After Mayor Ted Wheeler's communications team asked the Portland Police Bureau to allow reporters into its nerve center, the bureau worked with the City Attorney's Office to draft a non-disclosure agreement that would have significantly restricted reporters invited to observe the Incident Command Post during a Nov. 17 protest.

The mayor's office offered access to the command post to selected reporters to observe police command staff on Nov. 17 during a tiny "Him Too" protest organized by a far-right activist and a larger anti-fascist counter-demonstration.

The invitation came on the heels of Wheeler's failure to pass an ordinance that would have given police more authority to keep protest groups with a history of violence apart.

Reporters were asked to agree to several restrictions.

"Direct quotes of the assigned employee or any other member interviewed or conversed with are Confidential unless the assigned employee otherwise consents to and authorizes publication of their direct quote," the document says.

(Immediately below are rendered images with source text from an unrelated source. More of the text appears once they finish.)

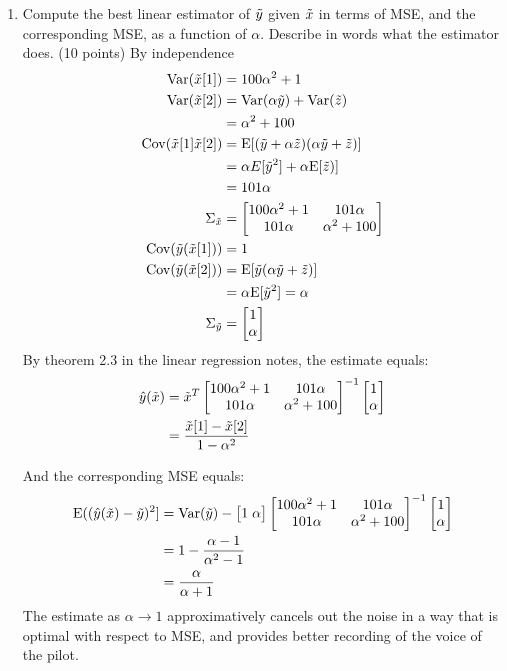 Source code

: \documentclass[11pt,twoside]{article}
\begin{document}
\begin{exam}
\begin{exercise}
\begin{problem}
\begin{enumerate}
\item Compute the best linear estimator of $\tilde{  y }$ given $\tilde{  x }$ in terms of MSE, and the corresponding MSE, as a function of $\alpha$. Describe in words what the estimator does.  (10 points)
By independence
\begin{align*}
	\var(\rx[1])			&=	100 \alpha^2 + 1 \\
	\var(\rx[2])			&=	\var(\alpha \ry ) + \var(\rnd{z}) \\
					&=	 \alpha^2 + 100 \\
	\Cov({\rx[1]}{\rx[2]})	&=	\E[ (\ry + \alpha \rnd{z}) (\alpha \ry + \rnd{z}) ] \\
					&=	 \alpha E[\ry^2] + \alpha \E[\rnd{z})] \\
					&=	101 \alpha \\
	\Sigma_{\rx}		&= 	\MAT{100 \alpha^2 + 1 & 101 \alpha \\ 101 \alpha &  \alpha^2 + 100 } \\
	\Cov({\ry}{(\rx[1])})	&= 1 \\
	\Cov({\ry}{(\rx[2])})	&=	 \E[ \ry (\alpha \ry + \rnd{z}) ] \\
					&=	\alpha \E[\ry^2] = \alpha \\
	\Sigma_{\ry}		&=	\MAT{1 \\ \alpha}	\\			
\end{align*}
By theorem 2.3 in the linear regression notes, the estimate equals:
\begin{align*}
		\hat{y}(\tilde{  x }) 	&= 	\tilde{  x }^T 	\begin{bmatrix} 100 \alpha^2 + 1 & 101 \alpha \\ 101 \alpha &  \alpha^2 + 100  \end{bmatrix}^{-1}	\begin{bmatrix} 1 \\ \alpha \end{bmatrix} \\
					&= 	\frac{\tilde{  x }[1] - \tilde{  x }[2]} {1 - \alpha^2}
\end{align*}

And the corresponding MSE equals:
\begin{align*}
	\E( (\hat{y}(\rx)  - \ry)^2 ]		&= \var(\ry) - \MAT{1 \; \alpha} \MAT{100 \alpha^2 + 1 & 101 \alpha \\ 101 \alpha &  \alpha^2 + 100 }^{-1}	\MAT{1 \\ \alpha} \\
							&= 1 - \frac{\alpha -1} {\alpha^2-1} \\
							&= \frac{\alpha} {\alpha +1}
\end{align*}
The estimate as $\alpha \rightarrow 1$ approximatively cancels out the noise in a way that is optimal with respect to MSE, and provides better recording of the voice of the pilot.


\end{enumerate}
\end{problem}
\end{exercise}
\end{exam}
\end{document}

The contract also defined "confidential information" in broad terms: "any information disclosed by a PPB member to the Applicant, directly or indirectly, inadvertently or intentionally, in writing, orally, or by inspection of tangible objects (including, but not limited to, documents, prototypes, samples, and equipment), which is designated by stamp as "Confidential," "Proprietary," or which a PPB member states is confidential, or which is protected as confidential by Oregon Public Records laws or attorney-client privilege."

The proposed agreement goes on to list other information as off limits, including names and other personal details about crime victims, suspects, informants and undercover officers. There was no formal process to appeal the restrictions of the NDA if a reporter thought it had been applied improperly, though the city says the reporters could have had informal discussions about that.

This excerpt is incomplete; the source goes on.